- **REQUIREMENT**
Using the entries below, transcribe exactly the line containing "Normal p: (x-center)/sqrt(r^2" and each line that follows it to the end.

= = = = = = =

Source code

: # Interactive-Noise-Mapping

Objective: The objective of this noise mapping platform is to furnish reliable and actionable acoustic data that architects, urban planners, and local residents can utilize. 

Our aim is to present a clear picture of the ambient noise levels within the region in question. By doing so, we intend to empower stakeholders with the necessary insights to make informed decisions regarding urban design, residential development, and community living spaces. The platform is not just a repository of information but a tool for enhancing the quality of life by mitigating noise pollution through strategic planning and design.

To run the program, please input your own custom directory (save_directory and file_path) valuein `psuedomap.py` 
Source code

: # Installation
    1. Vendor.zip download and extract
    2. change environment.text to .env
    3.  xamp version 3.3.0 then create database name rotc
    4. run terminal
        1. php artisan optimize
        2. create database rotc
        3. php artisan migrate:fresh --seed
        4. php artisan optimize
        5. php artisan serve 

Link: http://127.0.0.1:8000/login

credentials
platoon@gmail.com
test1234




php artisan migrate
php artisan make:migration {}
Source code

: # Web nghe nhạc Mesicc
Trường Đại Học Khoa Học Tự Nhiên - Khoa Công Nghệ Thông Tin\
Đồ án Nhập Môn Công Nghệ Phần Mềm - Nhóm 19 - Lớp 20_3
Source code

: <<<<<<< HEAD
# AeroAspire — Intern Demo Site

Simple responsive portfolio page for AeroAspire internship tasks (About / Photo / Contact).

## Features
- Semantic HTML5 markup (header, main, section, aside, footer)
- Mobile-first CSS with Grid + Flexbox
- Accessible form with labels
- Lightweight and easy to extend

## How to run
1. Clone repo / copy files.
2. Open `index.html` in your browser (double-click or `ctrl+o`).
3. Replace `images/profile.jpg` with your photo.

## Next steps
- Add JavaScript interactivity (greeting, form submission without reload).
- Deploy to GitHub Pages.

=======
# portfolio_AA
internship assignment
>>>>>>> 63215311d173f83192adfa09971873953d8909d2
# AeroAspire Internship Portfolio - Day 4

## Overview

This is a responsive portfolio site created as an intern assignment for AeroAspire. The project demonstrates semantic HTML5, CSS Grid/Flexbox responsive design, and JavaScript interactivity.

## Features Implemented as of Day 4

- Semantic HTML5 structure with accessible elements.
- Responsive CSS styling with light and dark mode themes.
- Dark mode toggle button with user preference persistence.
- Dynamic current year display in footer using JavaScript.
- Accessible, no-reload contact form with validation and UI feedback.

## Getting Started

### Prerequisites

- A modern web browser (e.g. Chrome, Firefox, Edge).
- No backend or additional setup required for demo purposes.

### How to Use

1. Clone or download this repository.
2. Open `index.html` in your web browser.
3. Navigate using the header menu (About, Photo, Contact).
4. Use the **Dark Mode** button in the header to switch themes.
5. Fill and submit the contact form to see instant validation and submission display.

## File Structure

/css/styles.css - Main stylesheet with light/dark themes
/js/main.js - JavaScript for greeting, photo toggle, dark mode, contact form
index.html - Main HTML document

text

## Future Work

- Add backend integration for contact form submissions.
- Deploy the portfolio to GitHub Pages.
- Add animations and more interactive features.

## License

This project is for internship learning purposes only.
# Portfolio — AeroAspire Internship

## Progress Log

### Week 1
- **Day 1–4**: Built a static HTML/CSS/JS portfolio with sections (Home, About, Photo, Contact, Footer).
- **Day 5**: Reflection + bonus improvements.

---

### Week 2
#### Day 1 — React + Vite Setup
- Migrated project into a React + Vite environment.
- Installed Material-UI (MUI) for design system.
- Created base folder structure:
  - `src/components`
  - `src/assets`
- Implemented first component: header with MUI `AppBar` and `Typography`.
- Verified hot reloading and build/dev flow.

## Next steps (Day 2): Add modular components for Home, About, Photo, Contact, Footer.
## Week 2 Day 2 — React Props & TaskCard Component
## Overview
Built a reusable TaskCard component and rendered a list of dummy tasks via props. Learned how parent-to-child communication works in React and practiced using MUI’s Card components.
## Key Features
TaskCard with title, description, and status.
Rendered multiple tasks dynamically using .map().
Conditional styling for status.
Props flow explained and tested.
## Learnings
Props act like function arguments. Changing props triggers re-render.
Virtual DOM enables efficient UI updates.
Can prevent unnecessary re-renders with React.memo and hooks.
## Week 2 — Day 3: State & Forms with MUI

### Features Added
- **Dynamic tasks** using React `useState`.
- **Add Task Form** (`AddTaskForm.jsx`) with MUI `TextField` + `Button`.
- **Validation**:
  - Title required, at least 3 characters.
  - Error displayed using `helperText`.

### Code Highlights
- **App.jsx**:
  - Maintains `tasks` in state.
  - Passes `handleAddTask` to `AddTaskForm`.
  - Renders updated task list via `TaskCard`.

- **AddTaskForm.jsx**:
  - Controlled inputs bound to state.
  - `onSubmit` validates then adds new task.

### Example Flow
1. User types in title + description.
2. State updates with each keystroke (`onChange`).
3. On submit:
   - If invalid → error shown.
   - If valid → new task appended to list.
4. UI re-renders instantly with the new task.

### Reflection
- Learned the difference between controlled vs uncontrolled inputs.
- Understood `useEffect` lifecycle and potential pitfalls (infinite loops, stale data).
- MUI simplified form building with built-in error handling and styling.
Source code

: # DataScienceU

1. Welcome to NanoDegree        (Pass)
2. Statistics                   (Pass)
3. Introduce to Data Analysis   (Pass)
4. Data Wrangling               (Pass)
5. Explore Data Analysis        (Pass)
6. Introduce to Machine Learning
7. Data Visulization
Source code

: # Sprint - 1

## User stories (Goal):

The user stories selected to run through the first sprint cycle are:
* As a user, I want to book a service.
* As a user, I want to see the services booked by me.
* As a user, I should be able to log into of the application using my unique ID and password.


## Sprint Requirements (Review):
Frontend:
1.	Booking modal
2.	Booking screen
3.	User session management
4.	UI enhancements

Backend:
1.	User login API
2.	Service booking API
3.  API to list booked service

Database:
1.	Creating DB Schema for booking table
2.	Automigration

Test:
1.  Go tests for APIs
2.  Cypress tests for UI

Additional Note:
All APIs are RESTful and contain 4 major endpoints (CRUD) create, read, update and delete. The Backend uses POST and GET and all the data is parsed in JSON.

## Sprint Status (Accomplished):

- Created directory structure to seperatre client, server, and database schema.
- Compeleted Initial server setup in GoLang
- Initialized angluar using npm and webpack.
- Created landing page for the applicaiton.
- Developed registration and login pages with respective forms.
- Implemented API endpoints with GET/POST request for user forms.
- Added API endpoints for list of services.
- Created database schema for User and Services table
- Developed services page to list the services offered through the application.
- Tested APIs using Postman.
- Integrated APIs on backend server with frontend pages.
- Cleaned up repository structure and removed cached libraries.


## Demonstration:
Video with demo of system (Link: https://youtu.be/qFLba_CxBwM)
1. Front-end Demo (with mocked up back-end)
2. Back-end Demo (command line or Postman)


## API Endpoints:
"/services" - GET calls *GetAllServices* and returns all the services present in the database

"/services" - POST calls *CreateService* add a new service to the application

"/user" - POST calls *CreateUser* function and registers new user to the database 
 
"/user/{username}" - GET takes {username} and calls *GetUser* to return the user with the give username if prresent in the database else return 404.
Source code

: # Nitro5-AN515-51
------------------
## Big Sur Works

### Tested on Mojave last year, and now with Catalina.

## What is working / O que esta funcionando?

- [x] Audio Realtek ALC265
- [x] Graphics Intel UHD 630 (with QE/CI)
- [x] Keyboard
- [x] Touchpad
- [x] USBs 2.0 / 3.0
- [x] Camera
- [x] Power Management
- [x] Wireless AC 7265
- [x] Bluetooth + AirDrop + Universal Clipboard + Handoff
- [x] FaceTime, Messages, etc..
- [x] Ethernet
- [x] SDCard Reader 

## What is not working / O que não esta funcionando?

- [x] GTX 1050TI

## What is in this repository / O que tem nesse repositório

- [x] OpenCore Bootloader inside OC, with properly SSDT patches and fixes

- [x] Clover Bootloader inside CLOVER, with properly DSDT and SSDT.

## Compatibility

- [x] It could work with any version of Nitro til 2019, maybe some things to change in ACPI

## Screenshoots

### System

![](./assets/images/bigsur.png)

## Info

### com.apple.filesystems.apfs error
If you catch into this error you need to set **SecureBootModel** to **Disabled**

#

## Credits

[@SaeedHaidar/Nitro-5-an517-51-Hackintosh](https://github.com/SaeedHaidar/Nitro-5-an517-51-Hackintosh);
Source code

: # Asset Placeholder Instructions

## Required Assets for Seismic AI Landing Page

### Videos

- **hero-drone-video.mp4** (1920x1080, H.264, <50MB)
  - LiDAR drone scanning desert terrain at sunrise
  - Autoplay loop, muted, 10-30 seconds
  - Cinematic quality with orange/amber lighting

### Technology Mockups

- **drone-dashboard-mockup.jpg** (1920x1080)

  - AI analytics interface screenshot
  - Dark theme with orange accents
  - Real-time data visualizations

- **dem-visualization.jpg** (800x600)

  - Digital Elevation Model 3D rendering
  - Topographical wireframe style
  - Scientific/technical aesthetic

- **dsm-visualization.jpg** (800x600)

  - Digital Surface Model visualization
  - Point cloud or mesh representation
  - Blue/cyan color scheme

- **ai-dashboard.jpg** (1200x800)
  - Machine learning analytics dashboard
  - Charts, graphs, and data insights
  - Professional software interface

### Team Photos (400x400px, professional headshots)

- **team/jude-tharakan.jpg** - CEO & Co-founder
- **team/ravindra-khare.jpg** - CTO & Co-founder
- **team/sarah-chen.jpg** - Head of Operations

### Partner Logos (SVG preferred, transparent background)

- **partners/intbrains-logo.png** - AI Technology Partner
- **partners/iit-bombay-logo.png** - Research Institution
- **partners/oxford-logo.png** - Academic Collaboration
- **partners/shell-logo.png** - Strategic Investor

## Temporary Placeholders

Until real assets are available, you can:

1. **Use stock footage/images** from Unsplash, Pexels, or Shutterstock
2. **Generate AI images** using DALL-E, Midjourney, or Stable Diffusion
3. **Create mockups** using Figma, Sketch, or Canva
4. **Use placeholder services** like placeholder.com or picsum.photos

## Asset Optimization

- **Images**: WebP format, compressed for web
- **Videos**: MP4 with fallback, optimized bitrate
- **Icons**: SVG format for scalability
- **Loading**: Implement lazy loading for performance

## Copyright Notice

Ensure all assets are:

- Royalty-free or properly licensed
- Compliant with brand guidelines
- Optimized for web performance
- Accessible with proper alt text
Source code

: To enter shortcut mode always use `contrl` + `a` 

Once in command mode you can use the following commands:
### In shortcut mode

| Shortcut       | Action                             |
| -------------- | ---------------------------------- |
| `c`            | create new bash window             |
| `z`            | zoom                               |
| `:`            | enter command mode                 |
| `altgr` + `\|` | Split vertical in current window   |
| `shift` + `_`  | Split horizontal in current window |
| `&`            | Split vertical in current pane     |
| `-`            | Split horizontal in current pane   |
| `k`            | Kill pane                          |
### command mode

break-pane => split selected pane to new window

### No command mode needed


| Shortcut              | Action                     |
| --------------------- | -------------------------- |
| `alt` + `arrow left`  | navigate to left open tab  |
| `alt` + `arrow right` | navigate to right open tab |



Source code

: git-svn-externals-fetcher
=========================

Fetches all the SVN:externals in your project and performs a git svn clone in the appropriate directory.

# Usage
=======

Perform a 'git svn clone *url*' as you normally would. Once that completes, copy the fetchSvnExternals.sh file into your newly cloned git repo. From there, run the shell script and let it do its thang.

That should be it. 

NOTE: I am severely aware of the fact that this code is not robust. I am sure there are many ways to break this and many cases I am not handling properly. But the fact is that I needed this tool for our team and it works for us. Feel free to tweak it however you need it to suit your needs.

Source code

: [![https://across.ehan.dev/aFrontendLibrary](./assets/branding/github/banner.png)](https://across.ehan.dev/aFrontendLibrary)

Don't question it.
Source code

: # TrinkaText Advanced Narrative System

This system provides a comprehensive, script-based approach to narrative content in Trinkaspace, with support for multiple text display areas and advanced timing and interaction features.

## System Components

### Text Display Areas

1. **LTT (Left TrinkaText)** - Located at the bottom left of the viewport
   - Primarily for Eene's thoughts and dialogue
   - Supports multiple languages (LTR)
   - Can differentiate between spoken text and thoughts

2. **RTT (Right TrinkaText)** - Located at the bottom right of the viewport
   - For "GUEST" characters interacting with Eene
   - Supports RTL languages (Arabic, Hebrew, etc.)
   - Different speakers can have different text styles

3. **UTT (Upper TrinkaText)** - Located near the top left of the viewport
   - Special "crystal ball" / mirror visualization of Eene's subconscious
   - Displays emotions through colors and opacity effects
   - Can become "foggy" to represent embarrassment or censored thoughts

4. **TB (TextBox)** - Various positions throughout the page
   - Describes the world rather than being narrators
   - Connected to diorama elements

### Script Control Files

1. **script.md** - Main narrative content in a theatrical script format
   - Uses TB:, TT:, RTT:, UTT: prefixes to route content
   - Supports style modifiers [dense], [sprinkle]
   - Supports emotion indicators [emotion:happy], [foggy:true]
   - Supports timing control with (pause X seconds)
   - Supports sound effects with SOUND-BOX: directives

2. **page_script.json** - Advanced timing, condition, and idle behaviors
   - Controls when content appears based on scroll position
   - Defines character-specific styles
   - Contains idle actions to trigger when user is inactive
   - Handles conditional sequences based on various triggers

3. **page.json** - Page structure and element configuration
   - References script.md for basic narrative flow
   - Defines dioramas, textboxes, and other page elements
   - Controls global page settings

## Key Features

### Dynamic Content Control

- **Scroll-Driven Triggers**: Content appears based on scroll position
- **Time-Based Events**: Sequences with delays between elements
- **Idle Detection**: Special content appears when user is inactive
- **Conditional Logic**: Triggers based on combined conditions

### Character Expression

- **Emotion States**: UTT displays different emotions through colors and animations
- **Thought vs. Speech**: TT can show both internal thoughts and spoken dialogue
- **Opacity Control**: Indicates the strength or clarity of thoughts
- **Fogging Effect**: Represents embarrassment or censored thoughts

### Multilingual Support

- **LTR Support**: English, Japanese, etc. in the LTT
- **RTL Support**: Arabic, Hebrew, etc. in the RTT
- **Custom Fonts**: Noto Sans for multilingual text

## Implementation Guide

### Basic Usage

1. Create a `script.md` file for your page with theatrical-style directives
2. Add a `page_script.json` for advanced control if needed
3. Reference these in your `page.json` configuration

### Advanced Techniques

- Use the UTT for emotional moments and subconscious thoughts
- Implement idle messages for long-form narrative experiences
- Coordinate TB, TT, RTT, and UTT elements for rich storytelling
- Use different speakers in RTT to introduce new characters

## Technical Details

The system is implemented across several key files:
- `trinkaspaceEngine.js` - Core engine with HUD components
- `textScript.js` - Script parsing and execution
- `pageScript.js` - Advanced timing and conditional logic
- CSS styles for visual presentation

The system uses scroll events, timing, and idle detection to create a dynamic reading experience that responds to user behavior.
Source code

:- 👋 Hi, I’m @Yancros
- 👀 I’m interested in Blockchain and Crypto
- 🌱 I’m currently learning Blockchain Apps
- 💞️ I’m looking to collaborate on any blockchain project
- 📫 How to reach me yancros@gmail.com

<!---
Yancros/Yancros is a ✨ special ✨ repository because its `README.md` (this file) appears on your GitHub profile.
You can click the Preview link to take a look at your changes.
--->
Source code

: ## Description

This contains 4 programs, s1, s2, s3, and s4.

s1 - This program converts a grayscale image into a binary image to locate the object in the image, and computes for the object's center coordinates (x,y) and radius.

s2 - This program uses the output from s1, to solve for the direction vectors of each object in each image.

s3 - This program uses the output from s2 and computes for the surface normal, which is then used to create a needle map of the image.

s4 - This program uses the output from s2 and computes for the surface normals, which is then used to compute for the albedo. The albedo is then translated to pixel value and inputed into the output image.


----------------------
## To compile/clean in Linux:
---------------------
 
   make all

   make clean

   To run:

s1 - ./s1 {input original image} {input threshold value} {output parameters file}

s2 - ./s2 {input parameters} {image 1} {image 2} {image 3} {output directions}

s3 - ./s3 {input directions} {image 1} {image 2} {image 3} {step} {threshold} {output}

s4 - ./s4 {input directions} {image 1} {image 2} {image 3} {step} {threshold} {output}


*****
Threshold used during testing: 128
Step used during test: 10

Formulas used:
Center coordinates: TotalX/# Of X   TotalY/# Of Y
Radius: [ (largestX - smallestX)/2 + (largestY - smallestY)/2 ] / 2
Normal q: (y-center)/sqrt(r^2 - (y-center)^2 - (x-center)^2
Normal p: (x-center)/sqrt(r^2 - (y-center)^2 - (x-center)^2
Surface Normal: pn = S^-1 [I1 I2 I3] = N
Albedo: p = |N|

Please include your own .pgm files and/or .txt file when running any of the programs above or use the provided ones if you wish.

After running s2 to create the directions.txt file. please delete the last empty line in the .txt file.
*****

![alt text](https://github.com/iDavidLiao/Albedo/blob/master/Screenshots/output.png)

= = = = = = =

- **WRITTEN SOLUTION**
Normal p: (x-center)/sqrt(r^2 - (y-center)^2 - (x-center)^2
Surface Normal: pn = S^-1 [I1 I2 I3] = N
Albedo: p = |N|

Please include your own .pgm files and/or .txt file when running any of the programs above or use the provided ones if you wish.

After running s2 to create the directions.txt file. please delete the last empty line in the .txt file.
*****

![alt text](https://github.com/iDavidLiao/Albedo/blob/master/Screenshots/output.png)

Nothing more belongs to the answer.